Below are the records; copy every line in them that holds the string "quad".

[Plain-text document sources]
=== Section Start ===
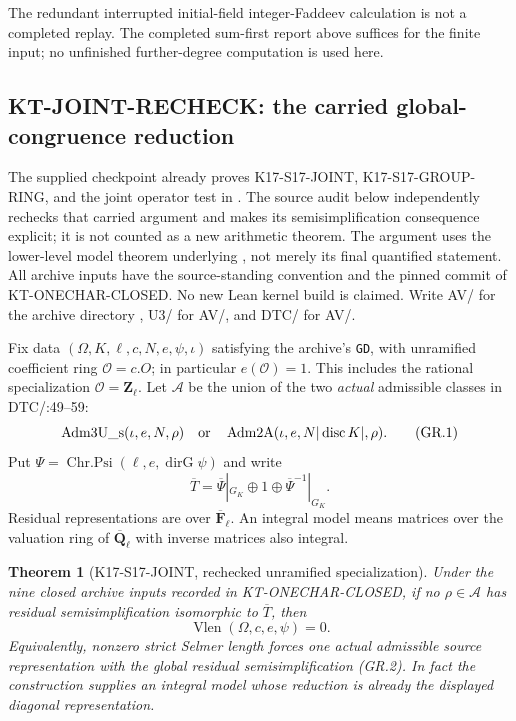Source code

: \documentclass[11pt,a4paper]{article}
\newtheorem{theorem}{Theorem}[section]
\theoremstyle{definition}
\begin{document}
The redundant interrupted initial-field integer-Faddeev
calculation is not a completed replay.  The completed
sum-first report above suffices for the finite input;
no unfinished further-degree computation is used here.



\subsection{KT-JOINT-RECHECK: the carried global-congruence reduction}
\label{sec:kt-global-residual}

The supplied checkpoint already proves K17-S17-JOINT,
K17-S17-GROUP-RING, and the joint operator test in
.
The source audit below independently rechecks that carried
argument and makes its semisimplification consequence explicit;
it is not counted as a new arithmetic theorem. The argument
uses the lower-level model theorem underlying
, not merely its final quantified statement.
All archive inputs have the source-standing convention and the
pinned commit of KT-ONECHAR-CLOSED. No new Lean kernel build is
claimed. Write AV/ for the archive directory
,
U3/ for AV/, and DTC/ for
AV/.

Fix data $(\Omega,K,\ell,c,N,e,\psi,\iota)$ satisfying the
archive's \texttt{GD}, with unramified coefficient ring
$\mathcal O=c.O$; in particular $e(\mathcal O)=1$.
This includes the rational specialization $\mathcal O=\mathbf Z_\ell$.
Let $\mathscr A$ be the union of the two \emph{actual} admissible
classes in DTC/:49--59:
\[
 \operatorname{Adm3U\_s}(\iota,e,N,\rho)
 \quad\hbox{or}\quad
 \operatorname{Adm2A}(\iota,e,N|\operatorname{disc}K|,\rho).
                                                               \tag{GR.1}
\]
Put $\Psi=\operatorname{Chr.Psi}(\ell,e,\operatorname{dirG}\psi)$
and write
\[
 \overline T=\overline\Psi|_{G_K}\oplus1
                    \oplus\overline\Psi^{-1}|_{G_K}.
                                                               \tag{GR.2}
\]
Residual representations are over $\overline{\mathbf F}_\ell$.
An integral model means matrices over the valuation ring of
$\overline{\mathbf Q}_\ell$ with inverse matrices also integral.

\begin{theorem}[K17-S17-JOINT, rechecked unramified specialization]
Under the nine closed archive inputs recorded in
KT-ONECHAR-CLOSED, if no $\rho\in\mathscr A$ has residual
semisimplification isomorphic to $\overline T$, then
\[
                   \operatorname{Vlen}(\Omega,c,e,\psi)=0.
                                                               \tag{GR.3}
\]
Equivalently, nonzero strict Selmer length forces one actual
admissible source representation with the global residual
semisimplification (GR.2). In fact the construction supplies
an integral model whose reduction is already the displayed
diagonal representation.
\end{theorem}
\end{document}
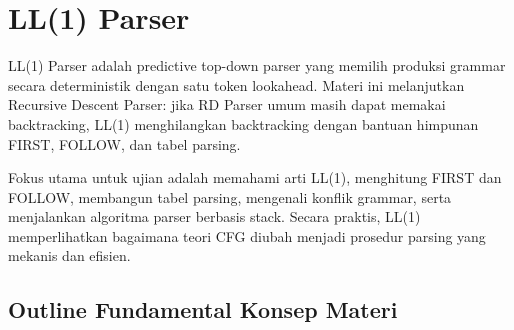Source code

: \section{LL(1) Parser}

LL(1) Parser adalah predictive top-down parser yang memilih produksi grammar secara deterministik dengan satu token lookahead. Materi ini melanjutkan Recursive Descent Parser: jika RD Parser umum masih dapat memakai backtracking, LL(1) menghilangkan backtracking dengan bantuan himpunan FIRST, FOLLOW, dan tabel parsing.

Fokus utama untuk ujian adalah memahami arti LL(1), menghitung FIRST dan FOLLOW, membangun tabel parsing, mengenali konflik grammar, serta menjalankan algoritma parser berbasis stack. Secara praktis, LL(1) memperlihatkan bagaimana teori CFG diubah menjadi prosedur parsing yang mekanis dan efisien.

\subsection{Outline Fundamental Konsep Materi}

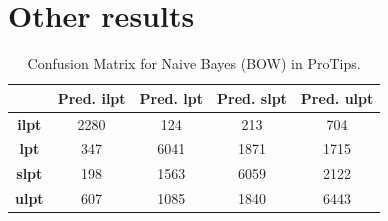 \documentclass[11pt,a4paper]{article}
\begin{document}
\section{Other results}
\label{sec:other_results}
\begin{table}[h!]
\centering
\begin{tabular}{c|c|c|c|c|}
\cline{2-5}
                                                            & \cellcolor[HTML]{EFEFEF}\textbf{Pred. ilpt} & \cellcolor[HTML]{EFEFEF}\textbf{Pred. lpt} & \cellcolor[HTML]{EFEFEF}\textbf{Pred. slpt} & \cellcolor[HTML]{EFEFEF}\textbf{Pred. ulpt} \\ \hline
\multicolumn{1}{|c|}{\cellcolor[HTML]{EFEFEF}\textbf{ilpt}} & 2280                                        & 124                                        & 213                                         & 704                                         \\ \hline
\multicolumn{1}{|c|}{\cellcolor[HTML]{EFEFEF}\textbf{lpt}}  & 347                                         & 6041                                       & 1871                                        & 1715                                        \\ \hline
\multicolumn{1}{|c|}{\cellcolor[HTML]{EFEFEF}\textbf{slpt}} & 198                                         & 1563                                       & 6059                                        & 2122                                        \\ \hline
\multicolumn{1}{|c|}{\cellcolor[HTML]{EFEFEF}\textbf{ulpt}} & 607                                         & 1085                                       & 1840                                        & 6443                                        \\ \hline
\end{tabular}
\caption{Confusion Matrix for Naive Bayes (BOW) in ProTips.}
\label{table:nb_cf}
\end{table}
\end{document}
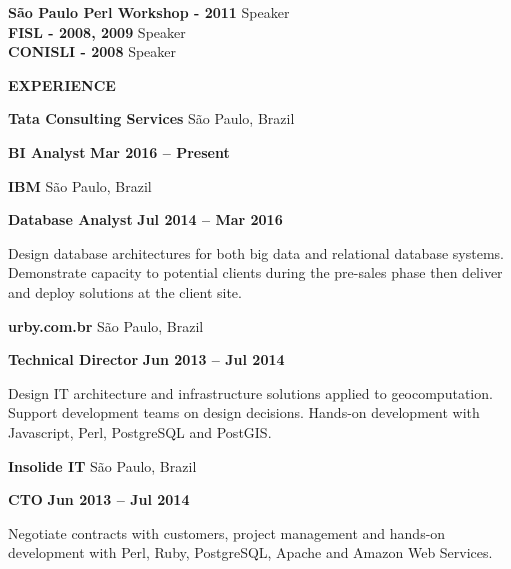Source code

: \documentclass[a4paper,oneside]{memoir}
\begin{document}
\begin{multicols}{2}
\begin{flushright}
\normalsize

\textbf{São Paulo Perl Workshop - 2011}
\scriptsize
Speaker
\normalsize\\

\textbf{FISL - 2008, 2009}
\scriptsize
Speaker
\normalsize\\

\textbf{CONISLI - 2008}
\scriptsize
Speaker
\normalsize\\

\end{flushright}

\columnbreak

\begin{flushleft}

\Large\textbf{\color{RoyalBlue}\uppercase{Experience}}\normalsize

\textbf{\color{RoyalBlue}Tata Consulting Services} \footnotesize São Paulo, Brazil\normalsize

\textbf{BI Analyst}
\footnotesize\textbf{Mar 2016 -- Present}\normalsize

\textbf{\color{RoyalBlue}IBM} \footnotesize São Paulo, Brazil\normalsize

\textbf{Database Analyst}
\footnotesize\textbf{Jul 2014 -- Mar 2016}\normalsize

\scriptsize
Design database architectures for both big data and relational database systems.
Demonstrate capacity to potential clients during the pre-sales phase then
deliver and deploy solutions at the client site.

\normalsize

\textbf{\color{RoyalBlue}urby.com.br} \footnotesize São Paulo, Brazil\normalsize

\textbf{Technical Director}
\footnotesize\textbf{Jun 2013 -- Jul 2014}\normalsize

\scriptsize

Design IT architecture and infrastructure solutions applied to geocomputation.
Support development teams on design decisions. Hands-on development with
Javascript, Perl, PostgreSQL and PostGIS.

\normalsize

\textbf{\color{RoyalBlue}Insolide IT} \footnotesize São Paulo, Brazil\normalsize

\textbf{CTO}
\footnotesize\textbf{Jun 2013 -- Jul 2014}\normalsize

\scriptsize
Negotiate contracts with customers, project management and hands-on development
with Perl, Ruby, PostgreSQL, Apache and Amazon Web Services.


\end{flushleft}
\end{multicols}
\end{document}
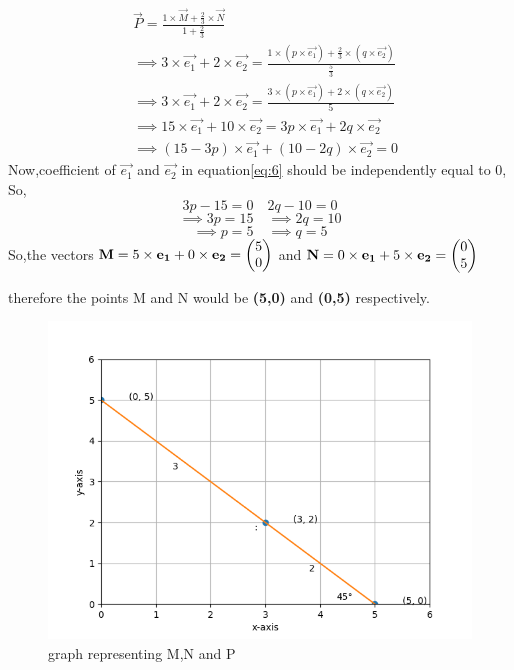 \documentclass[journal,12pt,twocolumn]{IEEEtran}
\begin{document}
\begin{align}
    &\vec{P}=\frac{1\times \vec{M}+\frac{2}{3}\times \vec{N}}{1+\frac{2}{3}}\\
    &\implies  3\times\vec{e_1}+2\times\vec{e_2} =\frac{1\times (p\times \vec{e_1})+\frac{2}{3}\times (q\times\vec{e_2})}{\frac{5}{3}}\\
   &\implies 3\times\vec{e_1}+2\times\vec{e_2}=\frac{3\times (p\times\vec{e_1})+2\times (q\times\vec{e_2})}{5}\\
  &\implies 15\times\vec{e_1}+10\times\vec{e_2}=3p\times\vec{e_1}+2q\times\vec{e_2}\\
\label{eq:6}
 &\implies (15-3p)\times \vec{e_1}+(10-2q)\times\vec{e_2}=0
\end{align}
Now,coefficient of $\vec{e_1}$ and $\vec{e_2}$ in equation\eqref{eq:6} should be independently equal to 0,
So,
\begin{equation*}
3p-15=0\quad 2q-10=0
\end{equation*}
\begin{equation*}
 \implies3p=15\quad  \implies2q=10
\end{equation*}
\begin{equation}
 \implies p=5\quad \implies q=5      
\end{equation}
So,the vectors $\mathbf{M}=5\times\mathbf{e_1}+0\times\mathbf{e_2}=\begin{pmatrix}5\\0\end{pmatrix}$ and $ \mathbf{N}=0\times\mathbf{e_1}+5\times\mathbf{e_2}=\begin{pmatrix}0\\5\end{pmatrix}$ 
 
therefore the points M and N would be \textbf{(5,0)} and \textbf{(0,5)} respectively.
\begin{figure}[htb!]
\centering
\includegraphics{figures/Figure_1(1).png}
\caption{graph representing M,N and P}
\end{figure}
\end{document}
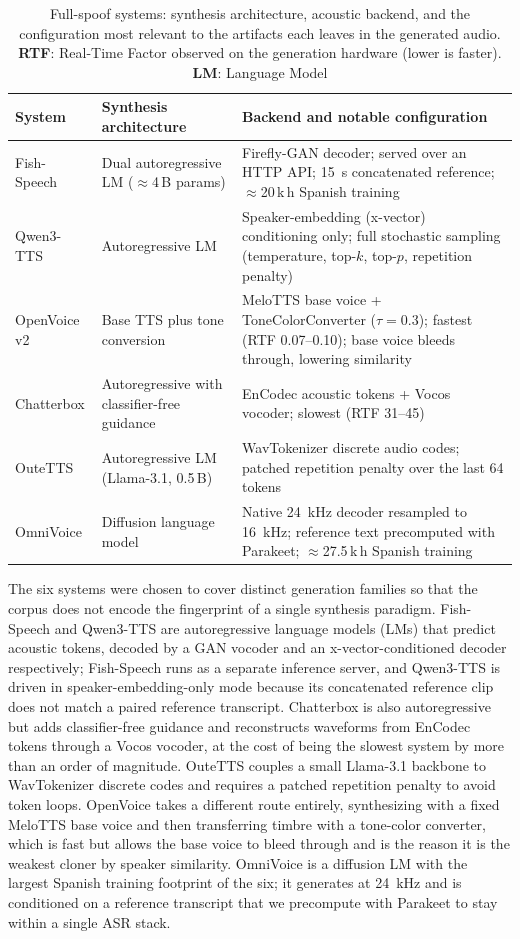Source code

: \documentclass[11pt]{article}
\begin{document}
\begin{table}[t]
\centering
\caption{Full-spoof systems: synthesis architecture, acoustic backend,
and the configuration most relevant to the artifacts each leaves in the
generated audio. \textbf{RTF}: Real-Time Factor observed on the generation
hardware (lower is faster). \textbf{LM}: Language Model}
\label{tab:systems}
\small
\begin{tabular}{p{2.1cm}p{3.0cm}p{4.6cm}}
\toprule
\textbf{System} & \textbf{Synthesis architecture} & \textbf{Backend and notable configuration} \\
\midrule
Fish-Speech & Dual autoregressive LM ($\approx$4\,B params) & Firefly-GAN decoder; served over an HTTP API; \SI{15}{\second} concatenated reference; $\approx$20\,k\,h Spanish training \\
Qwen3-TTS & Autoregressive LM & Speaker-embedding (x-vector) conditioning only; full stochastic sampling (temperature, top-$k$, top-$p$, repetition penalty) \\
OpenVoice v2 & Base TTS plus tone conversion & MeloTTS base voice + ToneColorConverter ($\tau=0.3$); fastest (RTF 0.07--0.10); base voice bleeds through, lowering similarity \\
Chatterbox & Autoregressive with classifier-free guidance & EnCodec acoustic tokens + Vocos vocoder; slowest (RTF 31--45) \\
OuteTTS & Autoregressive LM (Llama-3.1, 0.5\,B) & WavTokenizer discrete audio codes; patched repetition penalty over the last 64 tokens \\
OmniVoice & Diffusion language model & Native \SI{24}{\kilo\hertz} decoder resampled to \SI{16}{\kilo\hertz}; reference text precomputed with Parakeet; $\approx$27.5\,k\,h Spanish training \\
\bottomrule
\end{tabular}
\end{table}

The six systems were chosen to cover distinct generation families so
that the corpus does not encode the fingerprint of a single synthesis
paradigm. Fish-Speech and Qwen3-TTS are autoregressive language models (LMs)
that predict acoustic tokens, decoded by a GAN vocoder and an
x-vector-conditioned decoder respectively; Fish-Speech runs as a
separate inference server, and Qwen3-TTS is driven in
speaker-embedding-only mode because its concatenated reference clip does
not match a paired reference transcript. Chatterbox is also
autoregressive but adds classifier-free guidance and reconstructs
waveforms from EnCodec tokens through a Vocos vocoder, at the cost of
being the slowest system by more than an order of magnitude. OuteTTS
couples a small Llama-3.1 backbone to WavTokenizer discrete codes and
requires a patched repetition penalty to avoid token loops. OpenVoice
takes a different route entirely, synthesizing with a fixed MeloTTS
base voice and then transferring timbre with a tone-color converter, which
is fast but allows the base voice to bleed through and is the reason it
is the weakest cloner by speaker similarity. OmniVoice is a diffusion
LM with the largest Spanish training footprint of the six;
it generates at \SI{24}{\kilo\hertz} and is conditioned on a reference
transcript that we precompute with Parakeet to stay within a single ASR
stack.
\end{document}
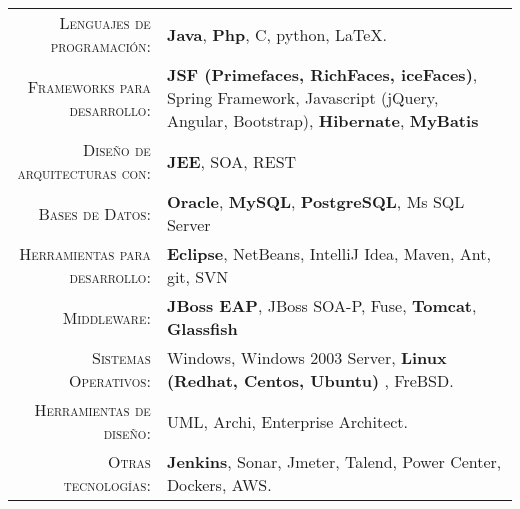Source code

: %
%
%

\renewcommand{\arraystretch}{1.1}

	\begin{tabular}{>{}r>{}p{13cm}}
		\textsc{Lenguajes de programaci\'on:}  		&   \textbf{Java}, \textbf{Php}, C, python, \LaTeX. \\
		\textsc{Frameworks para desarrollo:}               	& \textbf{JSF (Primefaces, RichFaces, iceFaces)}, Spring Framework,
Javascript (jQuery, Angular, Bootstrap), \textbf{Hibernate}, \textbf{MyBatis}\\
		\textsc{Diseño de arquitecturas con:} 					& \textbf{JEE}, SOA, REST\\
		\textsc{Bases de Datos:}                  &   \textbf{Oracle}, \textbf{MySQL}, \textbf{PostgreSQL},  Ms SQL Server \\
		\textsc{Herramientas para desarrollo:}	  		&  \textbf {Eclipse}, NetBeans, IntelliJ Idea,  Maven, Ant, git, SVN \\
		\textsc{Middleware:}				        &   \textbf{JBoss EAP}, JBoss SOA-P, Fuse, \textbf{Tomcat}, \textbf{Glassfish}\\
		\textsc{Sistemas Operativos:}	        &   Windows, Windows 2003 Server, \textbf{Linux (Redhat, Centos, Ubuntu)} , FreBSD.\\
		\textsc{Herramientas de dise\~no:}				        &   UML, Archi, Enterprise Architect.\\
		\textsc{Otras tecnolog\'ias:}				        &   \textbf{Jenkins}, Sonar, Jmeter, Talend, Power Center, Dockers, AWS.\\
	\end{tabular}
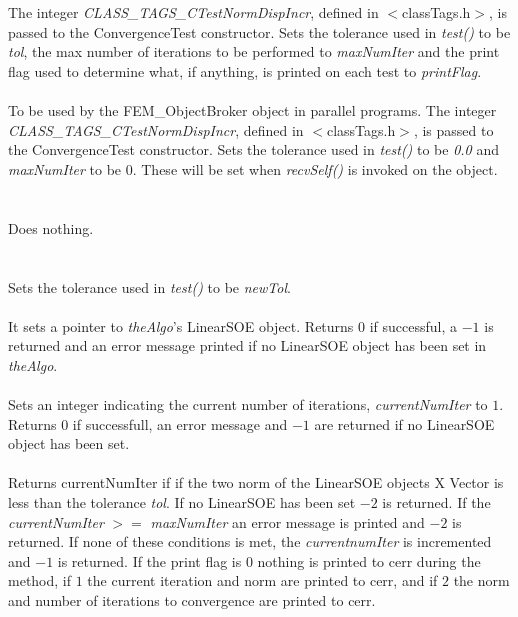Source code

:   \\
  \\
The integer {\em CLASS\_TAGS\_CTestNormDispIncr}, defined in
$<$classTags.h$>$, is passed to the ConvergenceTest constructor. Sets
the tolerance used in {\em test()} to be {\em tol}, the max number
of iterations to be performed to {\em maxNumIter} and the print
flag used to determine what, if anything, is printed on each test to
{\em printFlag}. \\


  \\
To be used by the FEM\_ObjectBroker object in parallel programs. The
integer {\em CLASS\_TAGS\_CTestNormDispIncr}, defined in
$<$classTags.h$>$, is passed to the ConvergenceTest constructor. Sets
the tolerance used in {\em test()} to be {\em 0.0} and {\em maxNumIter} 
to be $0$. These will be set when {\em recvSelf()} is invoked on the object. \\


 \\
 \\ 
Does nothing. \\

  \\
 \\
Sets the tolerance used in {\em test()} to be {\em newTol}. \\

 \\
It sets a pointer to {\em theAlgo}'s LinearSOE object. Returns $0$ if
successful, a $-1$ is returned and an error message printed if no
LinearSOE object has been set in {\em theAlgo}. \\

 \\
Sets an integer indicating the current number of iterations, {\em
currentNumIter} to $1$. Returns $0$ if successfull, an error message
and $-1$ are returned if no LinearSOE object has been set. \\

 \\
Returns {currentNumIter} if if the two norm of the LinearSOE objects X
Vector is less than the tolerance {\em tol}. If no LinearSOE has been
set $-2$ is returned. If the {\em currentNumIter} $>=$ {\em
maxNumIter} an error message is printed and $-2$ is returned. If none
of these conditions is met, the {\em currentnumIter} is incremented
and $-1$ is returned. If the print flag is $0$ nothing is printed to
cerr during the method, if $1$ the current iteration and norm are
printed to cerr, and if $2$ the norm and number of iterations to convergence
are printed to cerr. \\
=== Section End ===
Solution to the exercise:
 \quad\hbox{or}\quad
3p-15=0\quad 2q-10=0
 \implies3p=15\quad  \implies2q=10
 \implies p=5\quad \implies q=5      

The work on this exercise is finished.